Chandra estende a mão e um sorriso, nos convidando a sentar nas grandes almofadas sobre um tapete azul como o céu nas primeiras horas do anoitecer. Quando o fazemos, ela se abaixa diante de nós, sentando-se sobre as pernas dobradas. Os ramos secos de jasmim e alecrim, suspensos em pontos cardeais da tenda; e a lavanda queimando no incensário de prata a um canto, trazem uma atmosfera de conforto...

Ainda assim, o coração martela na garganta.

A brisa de morangos entra junto com o lintera, e me acaricia os cabelos com seus dedos finos.

Relaxe

O lintera ocupa sozinho um lado da tenda quando passa para trás de Chandra, acomodando-se como encosto. Ela sorri e faz um breve afago no felino. Então despe as luvas, tão finas e translúcidas quanto segunda pele.

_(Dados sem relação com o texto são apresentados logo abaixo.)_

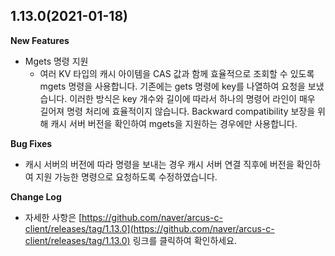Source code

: ## 1.13.0(2021-01-18)

**New Features**

- Mgets 명령 지원
  - 여러 KV 타입의 캐시 아이템을 CAS 값과 함께 효율적으로 조회할 수 있도록 mgets 명령을 사용합니다. 기존에는 gets 명령에 key를 나열하여 요청을 보냈습니다. 
    이러한 방식은 key 개수와 길이에 따라서 하나의 명령어 라인이 매우 길어져 명령 처리에 효율적이지 않습니다. Backward compatibility 보장을 위해 캐시 서버 버전을 확인하여 mgets을 지원하는 경우에만 사용합니다.

**Bug Fixes**

- 캐시 서버의 버전에 따라 명령을 보내는 경우 캐시 서버 연결 직후에 버전을 확인하여 지원 가능한 명령으로 요청하도록 수정하였습니다.

**Change Log**

- 자세한 사항은 [https://github.com/naver/arcus-c-client/releases/tag/1.13.0](https://github.com/naver/arcus-c-client/releases/tag/1.13.0) 링크를 클릭하여 확인하세요.
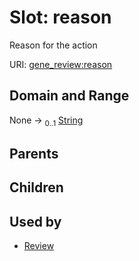 
# Slot: reason

Reason for the action

URI: [gene_review:reason](https://w3id.org/ai4curation/gene_review/reason)


## Domain and Range

None &#8594;  <sub>0..1</sub> [String](types/String.md)

## Parents


## Children


## Used by

 * [Review](Review.md)
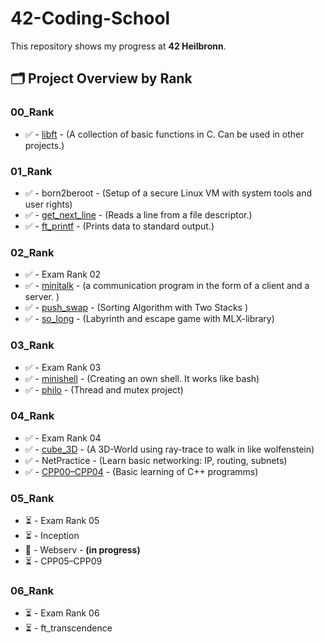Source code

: # 42-Coding-School

This repository shows my progress at **42 Heilbronn**.

## 🗂️ Project Overview by Rank

### 00_Rank
- ✅ - [libft](https://github.com/JoKleiner/libft.git) - (A collection of basic functions in C. Can be used in other projects.)

### 01_Rank
- ✅ - born2beroot - (Setup of a secure Linux VM with system tools and user rights)
- ✅ - [get_next_line](https://github.com/JoKleiner/libft/tree/master/get_next_line) - (Reads a line from a file descriptor.)
- ✅ - [ft_printf](https://github.com/JoKleiner/libft/tree/master/printf) - (Prints data to standard output.)

### 02_Rank
- ✅ - Exam Rank 02
- ✅ - [minitalk](https://github.com/JoKleiner/Minitalk.git) - (a communication program in the form of a client and a server. )
- ✅ - [push_swap](https://github.com/JoKleiner/Push_Swap.git) - (Sorting Algorithm with Two Stacks )
- ✅ - [so_long](https://github.com/JoKleiner/so_long.git) - (Labyrinth and escape game with MLX-library)

### 03_Rank
- ✅ - Exam Rank 03
- ✅ - [minishell](https://github.com/JoKleiner/Minishell.git) - (Creating an own shell. It works like bash)
- ✅ - [philo](https://github.com/JoKleiner/Philosopher.git) - (Thread and mutex project)

### 04_Rank
- ✅ - Exam Rank 04
- ✅ - [cube_3D](https://github.com/JoKleiner/Cube_3D.git) - (A 3D-World using ray-trace to walk in like wolfenstein)
- ✅ - NetPractice - (Learn basic networking: IP, routing, subnets)
- ✅ - [CPP00–CPP04](https://github.com/JoKleiner/CPP.git) - (Basic learning of C++ programms)

### 05_Rank
- ⏳ - Exam Rank 05
- ⏳ - Inception
- 🔄 - Webserv - **(in progress)**
- ⏳ - CPP05–CPP09

### 06_Rank
- ⏳ - Exam Rank 06
- ⏳ - ft_transcendence
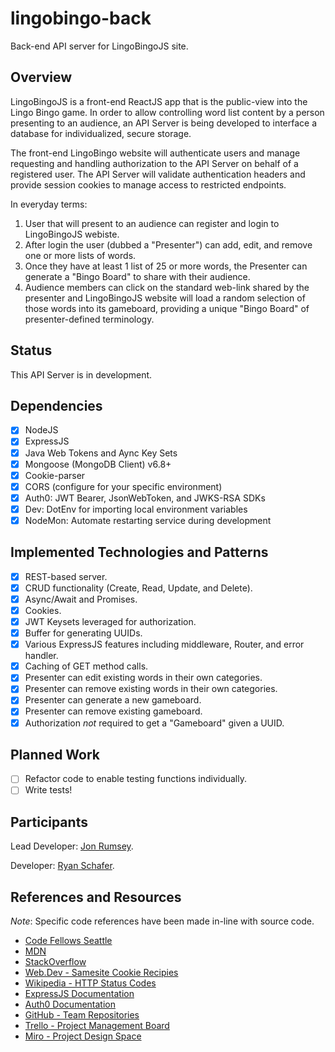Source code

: # lingobingo-back

Back-end API server for LingoBingoJS site.

## Overview

LingoBingoJS is a front-end ReactJS app that is the public-view into the Lingo Bingo game. In order to allow controlling word list content by a person presenting to an audience, an API Server is being developed to interface a database for individualized, secure storage.

The front-end LingoBingo website will authenticate users and manage requesting and handling authorization to the API Server on behalf of a registered user. The API Server will validate authentication headers and provide session cookies to manage access to restricted endpoints.

In everyday terms:

1. User that will present to an audience can register and login to LingoBingoJS webiste.
2. After login the user (dubbed a "Presenter") can add, edit, and remove one or more lists of words.
3. Once they have at least 1 list of 25 or more words, the Presenter can generate a "Bingo Board" to share with their audience.
4. Audience members can click on the standard web-link shared by the presenter and LingoBingoJS website will load a random selection of those words into its gameboard, providing a unique "Bingo Board" of presenter-defined terminology.

## Status

This API Server is in development.

## Dependencies

- [X] NodeJS
- [X] ExpressJS
- [X] Java Web Tokens and Aync Key Sets
- [X] Mongoose (MongoDB Client) v6.8+
- [X] Cookie-parser
- [X] CORS (configure for your specific environment)
- [X] Auth0: JWT Bearer, JsonWebToken, and JWKS-RSA SDKs
- [X] Dev: DotEnv for importing local environment variables
- [X] NodeMon: Automate restarting service during development

## Implemented Technologies and Patterns

- [X] REST-based server.
- [X] CRUD functionality (Create, Read, Update, and Delete).
- [X] Async/Await and Promises.
- [X] Cookies.
- [X] JWT Keysets leveraged for authorization.
- [X] Buffer for generating UUIDs.
- [X] Various ExpressJS features including middleware, Router, and error handler.
- [X] Caching of GET method calls.
- [X] Presenter can edit existing words in their own categories.
- [X] Presenter can remove existing words in their own categories.
- [X] Presenter can generate a new gameboard.
- [X] Presenter can remove existing gameboard.
- [X] Authorization *not* required to get a "Gameboard" given a UUID.

## Planned Work

- [ ] Refactor code to enable testing functions individually.
- [ ] Write tests!

## Participants

Lead Developer: [Jon Rumsey](https://github.com/nojronatron).

Developer: [Ryan Schafer](https://github.com/schaferyan).

## References and Resources

*Note*: Specific code references have been made in-line with source code.

- [Code Fellows Seattle](https://www.codefellows.com)
- [MDN](https://developer.mozilla.org/)
- [StackOverflow](https://stackoverflow.com/)
- [Web.Dev - Samesite Cookie Recipies](https://web.dev/samesite-cookie-recipes/)
- [Wikipedia - HTTP Status Codes](https://en.wikipedia.org/wiki/List_of_HTTP_status_codes)
- [ExpressJS Documentation](http://expressjs.com/en/resources/middleware.html)
- [Auth0 Documentation](https://auth0.com/docs/quickstart/spa/react/02-calling-an-api)
- [GitHub - Team Repositories](https://www.github.com)
- [Trello - Project Management Board](https://www.trello.com)
- [Miro - Project Design Space](https://www.miro.com)
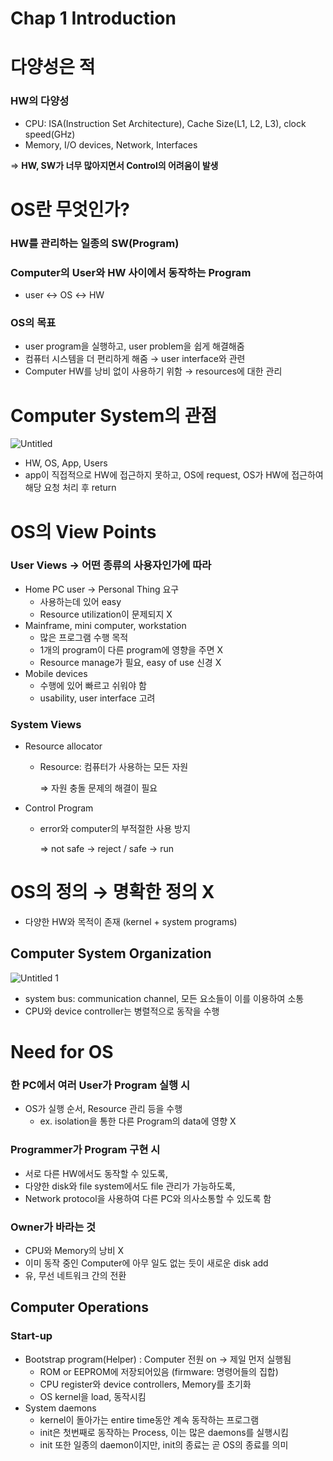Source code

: # Chap 1 Introduction

# 다양성은 적

### HW의 다양성

- CPU: ISA(Instruction Set Architecture), Cache Size(L1, L2, L3), clock speed(GHz)
- Memory, I/O devices, Network, Interfaces

⇒ **HW, SW가 너무 많아지면서 Control의 어려움이 발생**

# OS란 무엇인가?

### HW를 관리하는 일종의 SW(Program)

### Computer의 User와 HW 사이에서 동작하는 Program

- user ↔ OS ↔ HW

### OS의 목표

- user program을 실행하고, user problem을 쉽게 해결해줌
- 컴퓨터 시스템을 더 편리하게 해줌 → user interface와 관련
- Computer HW를 낭비 없이 사용하기 위함 → resources에 대한 관리

# Computer System의 관점

![Untitled](https://user-images.githubusercontent.com/33208303/115228172-6809ef00-a14c-11eb-99bc-1980c4e05d1f.png)

- HW, OS, App, Users
- app이 직접적으로 HW에 접근하지 못하고, OS에 request, OS가 HW에 접근하여 해당 요청 처리 후 return

# OS의 View Points

### User Views → 어떤 종류의 사용자인가에 따라

- Home PC user → Personal Thing 요구
  - 사용하는데 있어 easy
  - Resource utilization이 문제되지 X
- Mainframe, mini computer, workstation
  - 많은 프로그램 수행 목적
  - 1개의 program이 다른 program에 영향을 주면 X
  - Resource manage가 필요, easy of use 신경 X
- Mobile devices
  - 수행에 있어 빠르고 쉬워야 함
  - usability, user interface 고려

### System Views

- Resource allocator

  - Resource: 컴퓨터가 사용하는 모든 자원

    ⇒ 자원 충돌 문제의 해결이 필요

- Control Program

  - error와 computer의 부적절한 사용 방지

    ⇒ not safe → reject / safe → run

# OS의 정의 → 명확한 정의 X

- 다양한 HW와 목적이 존재 (kernel + system programs)

## Computer System Organization

![Untitled 1](https://user-images.githubusercontent.com/33208303/115228284-866fea80-a14c-11eb-90fe-6fba7cd35064.png)

- system bus: communication channel, 모든 요소들이 이를 이용하여 소통
- CPU와 device controller는 병렬적으로 동작을 수행

# Need for OS

### 한 PC에서 여러 User가 Program 실행 시

- OS가 실행 순서, Resource 관리 등을 수행
  - ex. isolation을 통한 다른 Program의 data에 영향 X

### Programmer가 Program 구현 시

- 서로 다른 HW에서도 동작할 수 있도록,
- 다양한 disk와 file system에서도 file 관리가 가능하도록,
- Network protocol을 사용하여 다른 PC와 의사소통할 수 있도록 함

### Owner가 바라는 것

- CPU와 Memory의 낭비 X
- 이미 동작 중인 Computer에 아무 일도 없는 듯이 새로운 disk add
- 유, 무선 네트워크 간의 전환

## Computer Operations

### Start-up

- Bootstrap program(Helper) : Computer 전원 on → 제일 먼저 실행됨
  - ROM or EEPROM에 저장되어있음 (firmware: 명령어들의 집합)
  - CPU register와 device controllers, Memory를 초기화
  - OS kernel을 load, 동작시킴
- System daemons
  - kernel이 돌아가는 entire time동안 계속 동작하는 프로그램
  - init은 첫번째로 동작하는 Process, 이는 많은 daemons를 실행시킴
  - init 또한 일종의 daemon이지만, init의 종료는 곧 OS의 종료를 의미
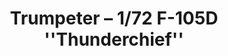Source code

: ---
layout: product
title: "Trumpeter – 1/72 F-105D ''Thunderchief''"
price: "3050" 
desc: "N/A"
img_path: "/assets/img/TRU01617.webp"
brand: "N/A"
available: false
special_offer: false
new: false
soon: false
cat: "010000"
subcat: "013400"
subsubcat: "0N/A"
sifra: "TRU01617"
popular: false
spec: false
---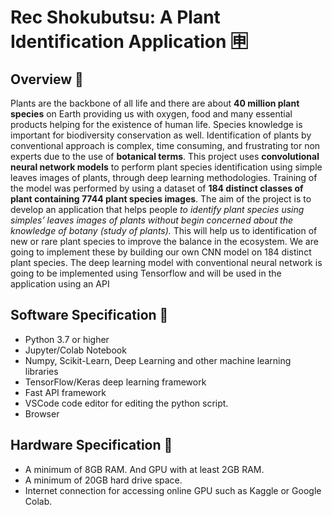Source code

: # Rec Shokubutsu: A Plant Identification Application 🈸

## Overview 📝

Plants are the backbone of all life and there are about **40 million plant species** on Earth providing us with oxygen, food and many essential products helping for the existence of human life. Species knowledge is important for biodiversity conservation as well. Identification of plants by conventional approach is complex, time consuming, and frustrating tor non experts due to the use of **botanical terms**. 
This project uses **convolutional neural network models** to perform plant species  identification using simple leaves images of plants, through deep learning methodologies. Training of the model was performed by using a dataset of **184 distinct classes of plant containing 7744 plant species images**. The aim of the project is to develop an application that helps people *to identify plant species using simples’ leaves images of plants without begin concerned about the knowledge of botany (study of plants).* This will help us to identification of new or rare plant species to improve the balance in the ecosystem. We are going to implement these by building our own CNN model on 184 distinct plant species. The deep learning model with conventional neural  network is going to be implemented using Tensorflow and will be used in the application using an API


## Software Specification 📌

 * Python 3.7 or higher
 * Jupyter/Colab Notebook
 * Numpy, Scikit-Learn, Deep Learning and other machine learning libraries
 * TensorFlow/Keras deep learning framework
 * Fast API framework
 * VSCode code editor for editing the python script.
 * Browser

## Hardware Specification 📌

* A minimum of 8GB RAM. And GPU with at least 2GB RAM.
* A minimum of 20GB hard drive space.
* Internet connection for accessing online GPU such as Kaggle or Google Colab.
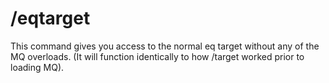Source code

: # /eqtarget

This command gives you access to the normal eq target without any of the MQ overloads.  (It will function identically to how /target worked prior to loading MQ).

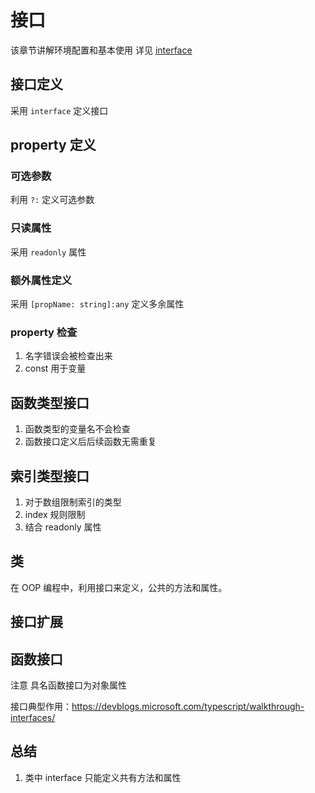 # 接口
该章节讲解环境配置和基本使用
详见 [interface](https://www.typescriptlang.org/docs/handbook/interfaces.html)

## 接口定义
采用 `interface` 定义接口

## property 定义
### 可选参数
利用 `?:` 定义可选参数


### 只读属性
采用 `readonly` 属性

### 额外属性定义
采用 `[propName: string]:any` 定义多余属性

### property 检查
1. 名字错误会被检查出来
2. const 用于变量

## 函数类型接口
1. 函数类型的变量名不会检查
2. 函数接口定义后后续函数无需重复

## 索引类型接口
1. 对于数组限制索引的类型
2. index 规则限制
3. 结合 readonly 属性
  

## 类
在 OOP 编程中，利用接口来定义，公共的方法和属性。



## 接口扩展

## 函数接口
注意 具名函数接口为对象属性

接口典型作用：https://devblogs.microsoft.com/typescript/walkthrough-interfaces/

## 总结
1. 类中 interface 只能定义共有方法和属性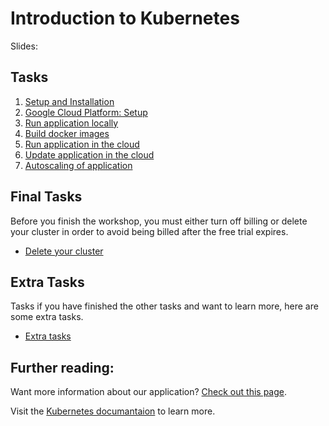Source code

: # Introduction to Kubernetes

Slides:

## Tasks
 1) [Setup and Installation](tasks/setup-and-installation.md)
 2) [Google Cloud Platform: Setup](tasks/google-cloud-platform-setup.md)
 3) [Run application locally](tasks/run-application-locally.md)
 4) [Build docker images](tasks/build-docker-images.md)
 5) [Run application in the cloud](tasks/run-application-in-the-cloud.md)
 6) [Update application in the cloud](tasks/update-application-in-the-cloud.md)
 7) [Autoscaling of application](tasks/autoscaling-of-application.md)
 
## Final Tasks
Before you finish the workshop, you must either turn off billing or delete your cluster in order to avoid being billed after the free trial expires.
 - [Delete your cluster](tasks/final-tasks.md)

## Extra Tasks
Tasks if you have finished the other tasks and want to learn more, here are some extra tasks.
 * [Extra tasks](tasks/extra-tasks.md)

## Further reading:
Want more information about our application? [Check out this page](tasks/more-information.md).

Visit the [Kubernetes documantaion](https://kubernetes.io/docs/concepts/) to learn more.
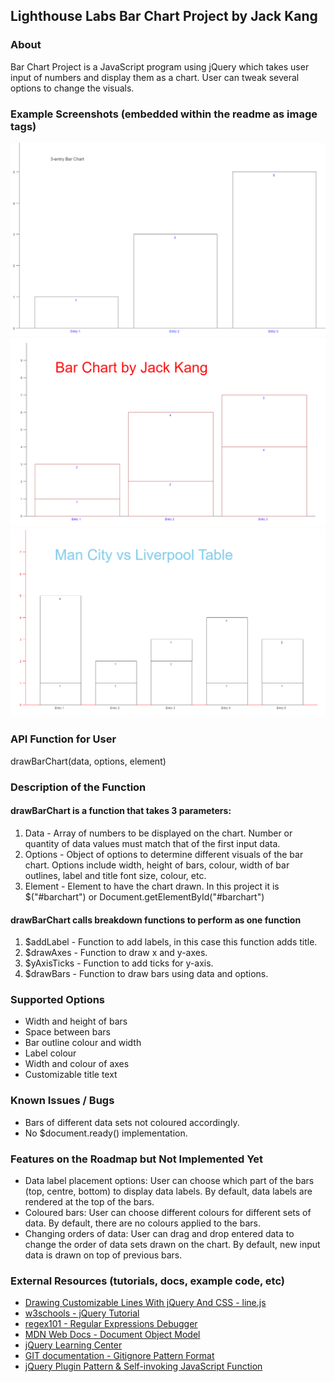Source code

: ## Lighthouse Labs Bar Chart Project by Jack Kang

### About
Bar Chart Project is a JavaScript program using jQuery which takes user input of numbers and display them as a chart. User can tweak several options to change the visuals.

### Example Screenshots (embedded within the readme as image tags)
<img src="/src/demo1.png" alt="drawing" width="800"/>
<img src="/src/demo2.png" alt="drawing" width="800"/>
<img src="/src/demo3.png" alt="drawing" width="800"/>

### API Function for User
drawBarChart(data, options, element)

### Description of the Function
#### drawBarChart is a function that takes 3 parameters:
1. Data - Array of numbers to be displayed on the chart. Number or quantity of data values must match that of the first input data.
2. Options - Object of options to determine different visuals of the bar chart. Options include width, height of bars, colour, width of bar outlines, label and title font size, colour, etc.
3. Element - Element to have the chart drawn. In this project it is $("#barchart") or Document.getElementById("#barchart")
#### drawBarChart calls breakdown functions to perform as one function
1. $addLabel - Function to add labels, in this case this function adds title.
2. $drawAxes - Function to draw x and y-axes.
3. $yAxisTicks - Function to add ticks for y-axis.
4. $drawBars - Function to draw bars using data and options.

### Supported Options
- Width and height of bars
- Space between bars
- Bar outline colour and width
- Label colour
- Width and colour of axes
- Customizable title text

### Known Issues / Bugs
- Bars of different data sets not coloured accordingly.
- No $document.ready() implementation.

### Features on the Roadmap but Not Implemented Yet
- Data label placement options: User can choose which part of the bars (top, centre, bottom) to display data labels. By default, data labels are rendered at the top of the bars.
- Coloured bars: User can choose different colours for different sets of data. By default, there are no colours applied to the bars.
- Changing orders of data: User can drag and drop entered data to change the order of data sets drawn on the chart. By default, new input data is drawn on top of previous bars.

### External Resources (tutorials, docs, example code, etc)
- [Drawing Customizable Lines With jQuery And CSS - line.js](https://www.jqueryscript.net/other/Drawing-Customizable-Lines-jQuery-CSS-line-js.html)
- [w3schools - jQuery Tutorial](https://www.w3schools.com/jquery/default.asp)
- [regex101 - Regular Expressions Debugger](https://regex101.com/)
- [MDN Web Docs - Document Object Model](https://developer.mozilla.org/en-US/docs/Web/API/Document_Object_Model)
- [jQuery Learning Center](https://learn.jquery.com/)
- [GIT documentation - Gitignore Pattern Format](https://git-scm.com/docs/gitignore#_pattern_format)
- [jQuery Plugin Pattern & Self-invoking JavaScript Function](https://www.bigbinary.com/blog/understanding-jquery-plugin-pattern-and-self-invoking-javascript-function)
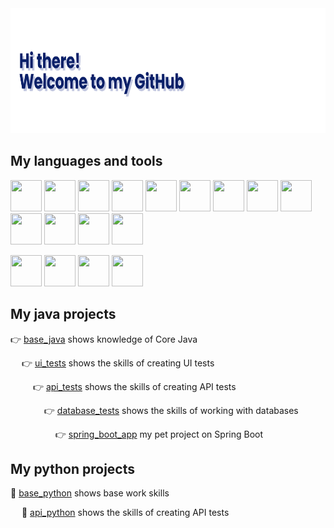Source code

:<img src="https://github.com/Jack109110/Jack109110/blob/main/banner1.png" width="4000" height="200"/>




## My languages and tools 
<img src="https://github.com/vermontt/vermontt/blob/main/images/vermontt_Java.svg" width="50" height="50"/> <img src="https://github.com/vermontt/vermontt/blob/main/images/vermontt_Intelij_IDEA.svg" width="50" height="50"/> <img src="https://github.com/vermontt/vermontt/blob/main/images/vermontt_Selenium.svg" width="50" height="50"/> <img src="https://github.com/vermontt/vermontt/blob/main/images/vermontt_selenide-logo.svg" width="50" height="50"/> <img src="https://github.com/vermontt/vermontt/blob/main/images/vermontt_Gradle.svg" width="50" height="50"/> <img src="https://github.com/vermontt/vermontt/blob/main/images/vermontt_RESTAssured.svg" width="50" height="50"/> <img src="https://github.com/vermontt/vermontt/blob/main/images/vermontt_junit5.svg" width="50" height="50"/> <img src="https://github.com/vermontt/vermontt/blob/main/images/vermontt_allureReport.svg" width="50" height="50"/> <img src="https://github.com/vermontt/vermontt/blob/main/images/gitlab.svg" width="50" height="50"/> <img src="https://github.com/vermontt/vermontt/blob/main/images/vermontt_Jenkins.svg" width="50" height="50"/> <img src="https://github.com/vermontt/vermontt/blob/main/images/vermontt_selenoid.svg" width="50" height="50"/> <img src="https://github.com/vermontt/vermontt/blob/main/images/vermontt_Docker.svg" width="50" height="50"/> <img src="https://github.com/vermontt/vermontt/blob/main/images/vermontt-spring-boot-240.svg" width="50" height="50"/>

<img src="https://github.com/vermontt/vermontt/blob/main/images/python_icon.svg" width="50" height="50"/> <img src="https://github.com/vermontt/vermontt/blob/main/images/pycharm.svg" width="50" height="50"/> <img src="https://github.com/vermontt/vermontt/blob/main/images/Python_Poetry.svg" width="50" height="50"/> <img src="https://github.com/vermontt/vermontt/blob/main/images/CompressPytest2.png" width="50" height="50"/>

## My java projects
:point_right: [base_java](https://github.com/vermontt/base_java_examples) shows knowledge of Core Java

 &emsp; :point_right: [ui_tests](https://github.com/vermontt/wildberries_ui_tests) shows the skills of creating UI tests

 &emsp;  &emsp; :point_right: [api_tests](https://github.com/vermontt/petstore_api_tests) shows the skills of creating API tests

&emsp;  &emsp; &emsp; :point_right: [database_tests](https://github.com/vermontt/jdbc_tests) shows the skills of working with databases

&emsp;  &emsp; &emsp; &emsp; :point_right: [spring_boot_app](https://github.com/vermontt/owl-app) my pet project on Spring Boot

## My python projects

:open_file_folder: [base_python](https://github.com/vermontt/base_python) shows base work skills

&emsp; :open_file_folder: [api_python](https://github.com/vermontt/python_example_api_tests) shows the skills of creating API tests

— Se tiverem alguma questão, a mentalizem. Do contrário, o conselho será muito geral — avisa, estendendo as mãos para nossas testas. — Inspirem fundo três vezes e, se quiserem, podem fechar os olhos.

Me ancoro com mais força à mão de Hector e atendo à instrução, fechando os olhos.

Como se caísse em meu porão, todas as questões que estive à muito custo tentando ignorar, avançam sobre mim, feras esfomeadas por respostas. A maior e mais agressiva sendo: qual caminho é menos arriscado, em que abismo devo pular?

Com murmurado pedido de licença, Chandra pousa o polegar entre minhas sobrancelhas enquanto os outros dedos se apoiam na têmpora esquerda. Um formigamento cálido se espalha.

— Não se assustem: irão ouvir minha voz de forma diferente — anuncia num sussurro.

"Sua encruzilhada não está em um desfiladeiro, mas sim, numa sombria sala de espelhos."

Apesar do aviso, estremeço de surpresa quando a voz etérea, como brisa noturna, preenche minha mente, mais vívida e suave do que o bom-senso ou a torre, disparando arrepios de eletricidade.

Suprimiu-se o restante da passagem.